Well, I'm sure an optimization for little endian platforms to do that 16bit palette load in once instead of two 8bit ones wouldn't hurt. I know it's obvious but such a small amount of conditional code (and almost everything is little endian these days)
byuu

Post by byuu »

blargg, I really don't understand the fetish C/C++ developers have for making object files out of every last source code file. And since I have files named memory.cpp in at least three different folders, yet put all my object files inside src/obj/, I'd have to come up with even more "clever" Makefile transformations to pull that off.

The S-PPU is a logical unit. It stands to reason the code is never going to grow 10x larger than it is, and the entire unit compiles in ~50ms, tops. And of course, as Exophase pointed out, GCC still can't handle C++ link-time code generation for cross-module inlining.

The only two objects that are painful to compile at 2-4 seconds each are scpu.o and ui_qt.o. And that's mostly because GCC is slow as hell. Visual C++ is 3-5x faster. If anything, it's otherwise faster. I don't have to shell additional compilation processes, GCC doesn't have more files to link together, and header files don't have to be redundantly parsed again and again. And yes, aside from the below I've been moving to avoid including any unnecessary header files.

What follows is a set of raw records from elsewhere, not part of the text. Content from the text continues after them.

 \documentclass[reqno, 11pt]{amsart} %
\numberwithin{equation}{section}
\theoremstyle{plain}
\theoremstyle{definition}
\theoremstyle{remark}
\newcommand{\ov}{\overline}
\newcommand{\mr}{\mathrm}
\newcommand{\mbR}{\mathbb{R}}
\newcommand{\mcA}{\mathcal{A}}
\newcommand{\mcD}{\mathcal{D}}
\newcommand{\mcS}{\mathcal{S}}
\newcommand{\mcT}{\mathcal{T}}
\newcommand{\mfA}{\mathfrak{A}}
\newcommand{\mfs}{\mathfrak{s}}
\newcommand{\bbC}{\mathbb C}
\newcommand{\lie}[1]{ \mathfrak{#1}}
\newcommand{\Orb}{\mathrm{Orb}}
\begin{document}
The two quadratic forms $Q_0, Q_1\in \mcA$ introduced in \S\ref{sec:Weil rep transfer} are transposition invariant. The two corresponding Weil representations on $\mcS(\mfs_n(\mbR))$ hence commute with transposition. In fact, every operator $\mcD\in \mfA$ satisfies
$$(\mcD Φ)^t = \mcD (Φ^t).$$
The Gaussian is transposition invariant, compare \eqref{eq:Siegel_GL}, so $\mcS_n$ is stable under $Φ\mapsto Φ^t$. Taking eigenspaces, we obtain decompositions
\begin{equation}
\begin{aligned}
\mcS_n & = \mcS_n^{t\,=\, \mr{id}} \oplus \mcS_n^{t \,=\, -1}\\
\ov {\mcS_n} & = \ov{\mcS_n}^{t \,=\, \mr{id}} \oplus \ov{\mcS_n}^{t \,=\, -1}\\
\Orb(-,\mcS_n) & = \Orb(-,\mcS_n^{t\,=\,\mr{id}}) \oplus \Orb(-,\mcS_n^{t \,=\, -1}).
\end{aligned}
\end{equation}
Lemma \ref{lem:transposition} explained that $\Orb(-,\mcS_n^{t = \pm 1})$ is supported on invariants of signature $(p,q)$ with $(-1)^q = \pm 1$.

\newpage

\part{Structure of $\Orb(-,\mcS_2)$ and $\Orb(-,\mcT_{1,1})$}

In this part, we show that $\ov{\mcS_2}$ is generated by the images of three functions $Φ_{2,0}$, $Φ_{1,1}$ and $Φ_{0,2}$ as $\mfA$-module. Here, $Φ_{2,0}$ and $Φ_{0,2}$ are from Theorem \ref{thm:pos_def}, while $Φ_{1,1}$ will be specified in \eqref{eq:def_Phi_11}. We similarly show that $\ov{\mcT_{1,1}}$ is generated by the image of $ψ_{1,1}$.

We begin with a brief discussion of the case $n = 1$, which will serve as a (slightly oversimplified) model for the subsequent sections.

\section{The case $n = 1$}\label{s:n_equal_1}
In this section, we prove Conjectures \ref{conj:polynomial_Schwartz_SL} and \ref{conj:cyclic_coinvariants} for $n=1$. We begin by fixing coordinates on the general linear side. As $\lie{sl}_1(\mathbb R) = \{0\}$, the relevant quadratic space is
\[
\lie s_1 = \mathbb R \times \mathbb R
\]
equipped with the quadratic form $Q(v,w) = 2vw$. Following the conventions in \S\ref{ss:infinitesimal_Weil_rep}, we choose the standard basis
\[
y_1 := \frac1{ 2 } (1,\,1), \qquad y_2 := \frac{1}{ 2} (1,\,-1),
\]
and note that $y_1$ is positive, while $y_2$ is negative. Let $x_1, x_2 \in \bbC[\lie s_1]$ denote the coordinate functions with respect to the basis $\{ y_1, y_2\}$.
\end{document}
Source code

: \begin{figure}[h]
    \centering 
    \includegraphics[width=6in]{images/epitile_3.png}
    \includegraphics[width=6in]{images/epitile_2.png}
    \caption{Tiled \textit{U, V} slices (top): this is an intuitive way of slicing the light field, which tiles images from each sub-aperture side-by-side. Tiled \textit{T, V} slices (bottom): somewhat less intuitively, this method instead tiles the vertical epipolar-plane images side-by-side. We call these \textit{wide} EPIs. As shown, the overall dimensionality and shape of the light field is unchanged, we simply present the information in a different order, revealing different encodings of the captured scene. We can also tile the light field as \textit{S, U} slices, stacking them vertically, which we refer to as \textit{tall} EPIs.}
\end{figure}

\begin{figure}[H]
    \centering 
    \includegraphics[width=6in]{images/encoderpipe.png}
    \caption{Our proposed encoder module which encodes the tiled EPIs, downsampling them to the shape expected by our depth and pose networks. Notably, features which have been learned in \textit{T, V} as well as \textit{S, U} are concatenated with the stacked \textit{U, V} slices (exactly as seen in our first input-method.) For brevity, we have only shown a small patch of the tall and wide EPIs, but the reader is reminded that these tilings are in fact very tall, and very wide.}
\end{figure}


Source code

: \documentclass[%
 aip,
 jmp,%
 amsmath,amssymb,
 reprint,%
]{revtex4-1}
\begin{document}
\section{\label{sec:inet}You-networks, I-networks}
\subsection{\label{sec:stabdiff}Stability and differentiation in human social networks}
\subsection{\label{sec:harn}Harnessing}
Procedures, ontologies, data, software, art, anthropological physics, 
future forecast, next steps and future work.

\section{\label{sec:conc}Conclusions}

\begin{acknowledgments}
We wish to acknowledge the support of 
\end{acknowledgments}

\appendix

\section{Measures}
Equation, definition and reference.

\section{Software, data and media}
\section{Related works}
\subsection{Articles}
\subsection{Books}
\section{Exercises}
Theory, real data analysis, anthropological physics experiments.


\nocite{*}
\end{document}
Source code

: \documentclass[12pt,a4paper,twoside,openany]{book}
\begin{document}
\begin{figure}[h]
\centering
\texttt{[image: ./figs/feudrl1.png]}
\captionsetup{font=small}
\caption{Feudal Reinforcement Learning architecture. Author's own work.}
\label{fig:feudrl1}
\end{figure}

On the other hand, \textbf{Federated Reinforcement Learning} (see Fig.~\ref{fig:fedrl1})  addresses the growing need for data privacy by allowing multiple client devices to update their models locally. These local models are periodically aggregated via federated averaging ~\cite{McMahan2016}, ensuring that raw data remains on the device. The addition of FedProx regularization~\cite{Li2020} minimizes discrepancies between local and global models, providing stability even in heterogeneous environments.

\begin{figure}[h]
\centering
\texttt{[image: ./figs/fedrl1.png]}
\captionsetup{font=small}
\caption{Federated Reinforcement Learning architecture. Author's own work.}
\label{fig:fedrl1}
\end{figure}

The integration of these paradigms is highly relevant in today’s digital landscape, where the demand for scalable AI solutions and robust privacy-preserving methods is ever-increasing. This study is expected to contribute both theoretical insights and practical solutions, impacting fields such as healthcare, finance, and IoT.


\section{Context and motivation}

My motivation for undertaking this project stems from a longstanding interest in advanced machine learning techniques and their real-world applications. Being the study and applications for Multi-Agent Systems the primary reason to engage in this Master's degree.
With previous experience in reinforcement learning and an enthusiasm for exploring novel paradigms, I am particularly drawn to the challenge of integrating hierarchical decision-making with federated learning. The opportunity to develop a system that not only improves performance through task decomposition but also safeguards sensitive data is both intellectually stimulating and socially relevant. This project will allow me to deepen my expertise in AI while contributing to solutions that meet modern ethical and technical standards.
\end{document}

Exophase, that's a real problem I have already. I inline every really critical function inside header files. This resorts in all kinds of interesting requirements for specific ordering of header files. Eg sBus::read() calls Cheat::read(), so cheat.hpp has to be included first. Cheat calls something else, another calls something else after that, and you end up with PPUCounter that has to implement 'shadow' functions that do nothing but pull in variables from other classes so that I can inline the hottest part of the code in the header file.

If I had LTCG with GCC, I'd just remove it all and only release profiled LTCG builds.
Well, I'm sure an optimization for little endian platforms to do that 16bit palette load in once instead of two 8bit ones wouldn't hurt.
I had that initially, specifically for palette reading, as a read16() macro that was created based off ARCH_LSB's define setting. Then I got rid of the global 'misc functions go here' bbase.h file in favor of nall (a template library, think Loki or boost), and ended up dropping the requisite functions. I recall experiencing not even a 1fps drop when I removed the macro, so I didn't worry about it.

Yes, I'm sure a dozen of these "imperceptible" changes would add up to a nice small speed boost. Something I should do for the sake of it, and in this case it'd help code readability:

Code: Select all

uint16_t color = memory::vram[addr] + (memory::vram[addr + 1] << 8);
vs.

Code: Select all

uint16_t color = read16LE(&memory::vram[addr]);
sinamas
Gambatte Developer
Gambatte Developer
Posts: 157
Joined: Fri Oct 21, 2005 4:03 pm
Location: Norway

Post by sinamas »

Exophase wrote:That's not generating it automatically, you're still explicitly instantiating all the combinations in the table declaration.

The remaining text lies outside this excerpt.